“There is no limit to what we, as women, can accomplish.”
Michelle Obama
Written by Nads Esteva
Updated Mar 14, 2019 3:48:23 PM2
Manila (CNN Philippines Life) — Women’s Month is greeted with the approval of Rice Tariffication Bill, the reclamation projects in Manila Bay and the administration’s refusal to recognize the demands of contractual and underpaid laborers such as the protesting NutriAsia workers and Sumifru plantation workers in Liwasang Bonifacio. All these pressing issues have a crippling effect on mothers. Women, who take on the role of child rearing and housekeeping, are first and foremost farmers, plantation workers, fisher folk, and laborers.
What is the role of feminism in these trying times? Many will say that we are dealing with the same level of misogyny, the same gender stereotypes and exploitation as the women of the ‘70s and ‘80s. “We need to deepen and broaden people’s understanding of what feminism is … For as long as there is violence against women, there is no equality,” says Nathalie Africa Verseles, Director of the Women’s and Genders Studies of the University of the Philippines.
This month, we pay tribute to five Filipinas who helped organize one of the first women’s organizations in the country. According to Africa, “There’s a spectrum of feminism. We don’t even talk in terms of just feminism but rather feminisms.”
“It’s necessary to acknowledge that even if feminists work from different ideologies, all of them are doing something salient to contribute to achieve social justice and social transformation,” says Africa.
Patricia “Tati” Licuanan
Patricia Licuanan started as a young social scientist. While she was studying development programs, as a social psychologist, she saw how women were not benefitting from the programs.

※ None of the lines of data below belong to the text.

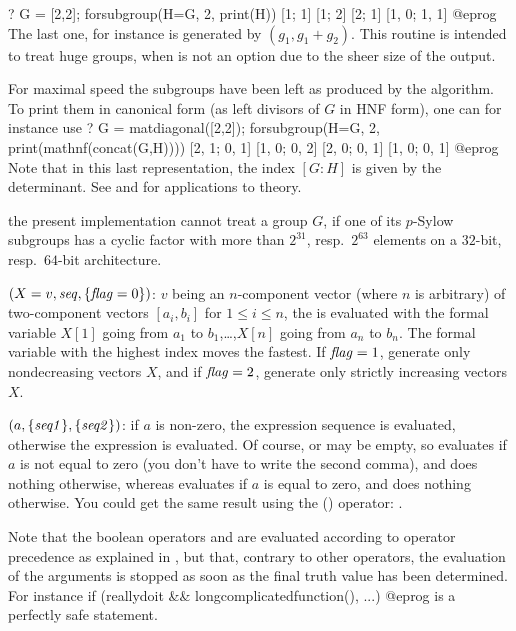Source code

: \bprog
? G = [2,2]; forsubgroup(H=G, 2, print(H))
[1; 1]
[1; 2]
[2; 1]
[1, 0; 1, 1]
@eprog
The last one, for instance is generated by $(g_1, g_1 + g_2)$. This
routine is intended to treat huge groups, when  is not an
option due to the sheer size of the output.

For maximal speed the subgroups have been left as produced by the algorithm.
To print them in canonical form (as left divisors of $G$ in HNF form), one
can for instance use
\bprog
? G = matdiagonal([2,2]); forsubgroup(H=G, 2, print(mathnf(concat(G,H))))
[2, 1; 0, 1]
[1, 0; 0, 2]
[2, 0; 0, 1]
[1, 0; 0, 1]
@eprog\noindent
Note that in this last representation, the index $[G:H]$ is given by the
determinant. See  and  for
 applications to  theory.

 the present implementation cannot treat a group $G$, if
one of its $p$-Sylow subgroups has a cyclic factor with more than $2^{31}$,
resp.~$2^{63}$ elements on a $32$-bit, resp.~$64$-bit architecture.

$(X=v,\hbox{\it seq\/},\{\hbox{\it f\kern0pt lag\/}=0\})$: $v$ being an $n$-component
vector (where $n$ is arbitrary) of two-component vectors $[a_i,b_i]$
for $1\le i\le n$, the  is evaluated with the formal variable
$X[1]$ going from $a_1$ to $b_1$,\dots,$X[n]$ going from $a_n$ to $b_n$.
The formal variable with the highest index moves the fastest. If $\hbox{\it f\kern0pt lag\/}=1$,
generate only nondecreasing vectors $X$, and if $\hbox{\it f\kern0pt lag\/}=2$, generate only
strictly increasing vectors $X$.

$(a,\{\hbox{\it seq1\/}\},\{\hbox{\it seq2\/}\})$: if $a$ is non-zero,
the expression sequence  is evaluated, otherwise the expression
 is evaluated. Of course,  or  may be empty,
so  evaluates  if $a$ is not equal to zero
(you don't have to write the second comma), and does nothing otherwise,
whereas  evaluates  if $a$ is equal to
zero, and does nothing otherwise. You could get the same result using
the \kbd{!} () operator: .

  Note that the boolean operators \kbd{\&\&} and \kbd{||} are evaluated
according to operator precedence as explained in , but
that, contrary to other operators, the evaluation of the arguments is
stopped as soon as the final truth value has been determined. For instance
\bprog
if (reallydoit && longcomplicatedfunction(), ...)%
@eprog
\noindent is a perfectly safe statement.

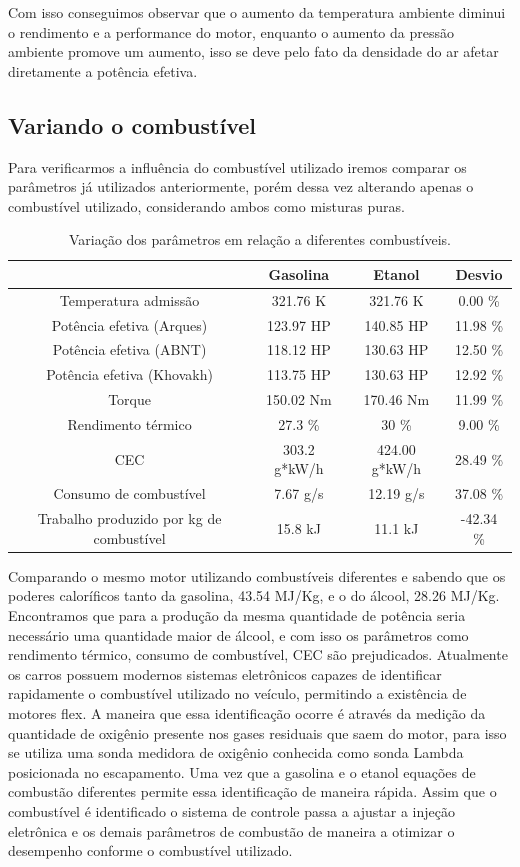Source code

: \documentclass[a4paper]{article}
\begin{document}
Com isso conseguimos observar que o aumento da temperatura ambiente diminui o rendimento e a performance do motor, enquanto o aumento da pressão ambiente promove um aumento, isso se deve pelo fato da densidade do ar afetar diretamente a potência efetiva.

\subsection{Variando o combustível}
Para verificarmos a influência do combustível utilizado iremos comparar os parâmetros já utilizados anteriormente, porém dessa vez alterando apenas o combustível utilizado, considerando ambos como misturas puras.
\begin{table}[H]
    \centering
    \begin{tabular}{|c|c|c|c|}
    \hline
    & Gasolina & Etanol & Desvio\\
    \hline
    Temperatura admissão & 321.76 K & 321.76 K & 0.00 \%\\
    \hline
    Potência efetiva (Arques) & 123.97 HP & 140.85 HP & 11.98 \%\\
    \hline
    Potência efetiva (ABNT) & 118.12 HP & 130.63 HP & 12.50 \%\\
    \hline
    Potência efetiva (Khovakh) & 113.75 HP & 130.63 HP & 12.92 \%\\
    \hline
    Torque & 150.02 Nm & 170.46 Nm & 11.99 \%\\
    \hline
    Rendimento térmico & 27.3 \% & 30 \% & 9.00 \%\\
    \hline
    CEC & 303.2 g*kW/h & 424.00 g*kW/h & 28.49 \%\\
    \hline
    Consumo de combustível & 7.67 g/s & 12.19 g/s & 37.08 \%\\
    \hline
    Trabalho produzido por kg de combustível & 15.8 kJ & 11.1 kJ & -42.34 \%\\
    \hline
    \end{tabular}
    \caption{Variação dos parâmetros em relação a diferentes combustíveis.}
\end{table}
\vspace{3mm}

Comparando o mesmo motor utilizando combustíveis diferentes e sabendo que os poderes caloríficos tanto da gasolina, 43.54 MJ/Kg, e o do álcool, 28.26 MJ/Kg. Encontramos que para a produção da mesma quantidade de potência seria necessário uma quantidade maior de álcool, e com isso os parâmetros como rendimento térmico, consumo de combustível, CEC são prejudicados. Atualmente os carros possuem modernos sistemas eletrônicos capazes de identificar rapidamente o combustível utilizado no veículo, permitindo a existência de motores flex. A maneira que essa identificação ocorre é através da medição da quantidade de oxigênio presente nos gases residuais que saem do motor, para isso se utiliza uma sonda medidora de oxigênio conhecida como sonda Lambda posicionada no escapamento. Uma vez que a gasolina e o etanol equações de combustão diferentes permite essa identificação de maneira rápida. Assim que o combustível é identificado o sistema de controle passa a ajustar a injeção eletrônica e os demais parâmetros de combustão de maneira a otimizar o desempenho conforme o combustível utilizado.
\end{document}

“They would develop programs for farmers and programs for the farmer’s wives. But women were the farmers themselves,” says Licuanan “They are involved in all the aspects of agriculture. Yet the programs were not designed for them. They were designed for their husbands. The government programs should realize that women do so much important things in the agriculture … ”
This pushed her to write “Some are More Unequal than Others,” one of the many scholarly works that she published as an early advocate for women’s rights and issues. Licuanan became the Chair of the National Commission on the Role of Filipino Women (NCFRW) and headed Asia Pacific Women’s Watch (APWW), an non-government institution network, from 1987 to 1992.